### WORK TO COMPLETE
Take the records below from their first line through the line holding "<small>Fleetwood Mac - Rumours</small> [^1]", and set each of those lines down exactly, without pictures.

##########

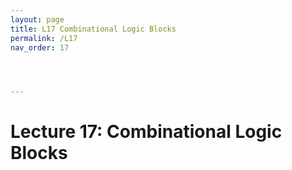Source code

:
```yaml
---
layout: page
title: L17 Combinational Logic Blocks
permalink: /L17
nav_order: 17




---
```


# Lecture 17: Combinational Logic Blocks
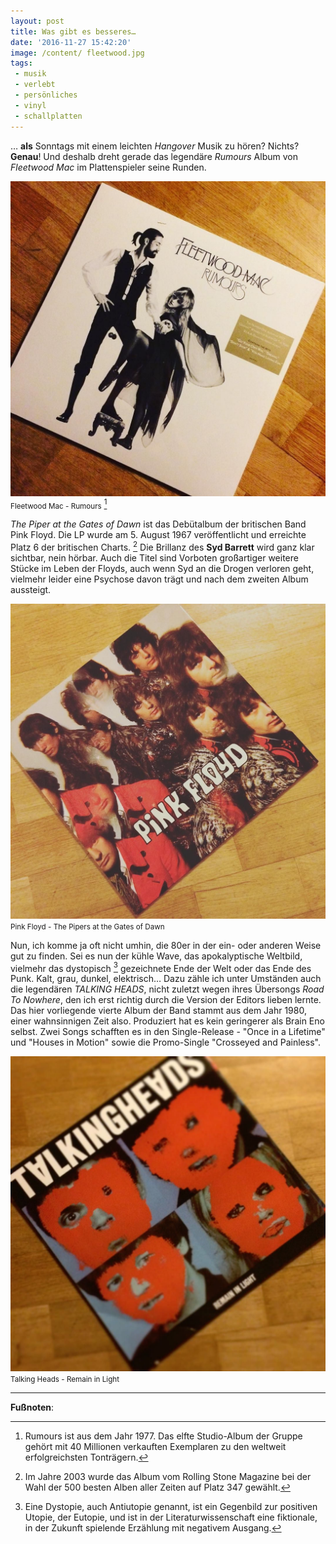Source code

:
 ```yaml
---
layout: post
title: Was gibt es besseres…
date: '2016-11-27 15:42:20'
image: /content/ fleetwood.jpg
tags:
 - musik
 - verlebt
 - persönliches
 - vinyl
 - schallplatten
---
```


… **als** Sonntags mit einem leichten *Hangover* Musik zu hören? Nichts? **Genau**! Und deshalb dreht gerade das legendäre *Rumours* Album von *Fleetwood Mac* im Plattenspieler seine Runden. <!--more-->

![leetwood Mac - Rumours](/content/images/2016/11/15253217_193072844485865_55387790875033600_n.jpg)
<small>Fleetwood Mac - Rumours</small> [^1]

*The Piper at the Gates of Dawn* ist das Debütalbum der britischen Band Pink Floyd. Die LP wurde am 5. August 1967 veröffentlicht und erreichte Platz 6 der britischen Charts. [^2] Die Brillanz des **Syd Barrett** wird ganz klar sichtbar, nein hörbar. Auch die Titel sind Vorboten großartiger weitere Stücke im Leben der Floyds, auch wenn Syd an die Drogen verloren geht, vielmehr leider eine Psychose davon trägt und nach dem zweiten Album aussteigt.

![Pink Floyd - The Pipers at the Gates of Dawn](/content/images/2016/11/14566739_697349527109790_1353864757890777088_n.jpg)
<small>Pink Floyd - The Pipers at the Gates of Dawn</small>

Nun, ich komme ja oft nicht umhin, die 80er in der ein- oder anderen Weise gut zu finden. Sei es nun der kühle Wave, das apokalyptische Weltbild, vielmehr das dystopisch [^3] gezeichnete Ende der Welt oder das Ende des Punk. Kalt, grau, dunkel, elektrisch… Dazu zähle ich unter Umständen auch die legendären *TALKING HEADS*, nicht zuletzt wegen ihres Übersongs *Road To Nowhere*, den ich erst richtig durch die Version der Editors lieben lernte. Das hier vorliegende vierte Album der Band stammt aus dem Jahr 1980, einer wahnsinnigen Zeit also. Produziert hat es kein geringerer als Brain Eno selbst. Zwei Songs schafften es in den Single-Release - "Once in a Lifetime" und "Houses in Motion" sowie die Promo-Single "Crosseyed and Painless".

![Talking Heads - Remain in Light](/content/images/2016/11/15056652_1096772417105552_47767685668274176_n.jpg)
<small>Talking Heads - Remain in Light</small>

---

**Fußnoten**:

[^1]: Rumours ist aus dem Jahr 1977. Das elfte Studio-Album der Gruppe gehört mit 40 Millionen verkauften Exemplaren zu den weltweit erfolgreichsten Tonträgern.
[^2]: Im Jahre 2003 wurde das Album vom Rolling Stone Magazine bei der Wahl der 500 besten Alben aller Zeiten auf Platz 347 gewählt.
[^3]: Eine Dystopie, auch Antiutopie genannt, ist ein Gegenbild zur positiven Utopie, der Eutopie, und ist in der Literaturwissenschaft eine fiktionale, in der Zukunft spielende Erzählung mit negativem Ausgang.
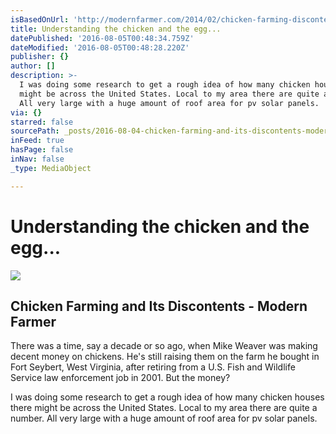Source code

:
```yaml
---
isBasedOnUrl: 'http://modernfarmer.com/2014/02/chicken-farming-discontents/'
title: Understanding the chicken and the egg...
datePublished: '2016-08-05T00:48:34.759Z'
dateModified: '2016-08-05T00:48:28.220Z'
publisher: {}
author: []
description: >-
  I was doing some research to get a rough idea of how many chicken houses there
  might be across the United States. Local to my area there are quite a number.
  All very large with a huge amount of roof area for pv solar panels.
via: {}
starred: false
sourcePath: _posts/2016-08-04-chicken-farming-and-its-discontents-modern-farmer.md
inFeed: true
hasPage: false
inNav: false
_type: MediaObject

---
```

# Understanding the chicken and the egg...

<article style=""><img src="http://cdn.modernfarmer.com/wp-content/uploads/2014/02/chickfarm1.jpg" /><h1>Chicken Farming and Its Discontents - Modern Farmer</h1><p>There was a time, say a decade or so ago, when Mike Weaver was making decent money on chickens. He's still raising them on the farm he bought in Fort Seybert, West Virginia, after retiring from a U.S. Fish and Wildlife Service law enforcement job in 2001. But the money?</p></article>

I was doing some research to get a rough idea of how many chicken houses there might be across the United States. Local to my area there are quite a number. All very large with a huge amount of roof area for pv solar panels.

##########

### ANSWER BOX
Source code

:
```yaml
---
layout: page
title: L17 Combinational Logic Blocks
permalink: /L17
nav_order: 17




---
```


# Lecture 17: Combinational Logic Blocks
Source code

:
 ```yaml
---
layout: post
title: Was gibt es besseres…
date: '2016-11-27 15:42:20'
image: /content/ fleetwood.jpg
tags:
 - musik
 - verlebt
 - persönliches
 - vinyl
 - schallplatten
---
```


… **als** Sonntags mit einem leichten *Hangover* Musik zu hören? Nichts? **Genau**! Und deshalb dreht gerade das legendäre *Rumours* Album von *Fleetwood Mac* im Plattenspieler seine Runden. <!--more-->

![leetwood Mac - Rumours](/content/images/2016/11/15253217_193072844485865_55387790875033600_n.jpg)
<small>Fleetwood Mac - Rumours</small> [^1]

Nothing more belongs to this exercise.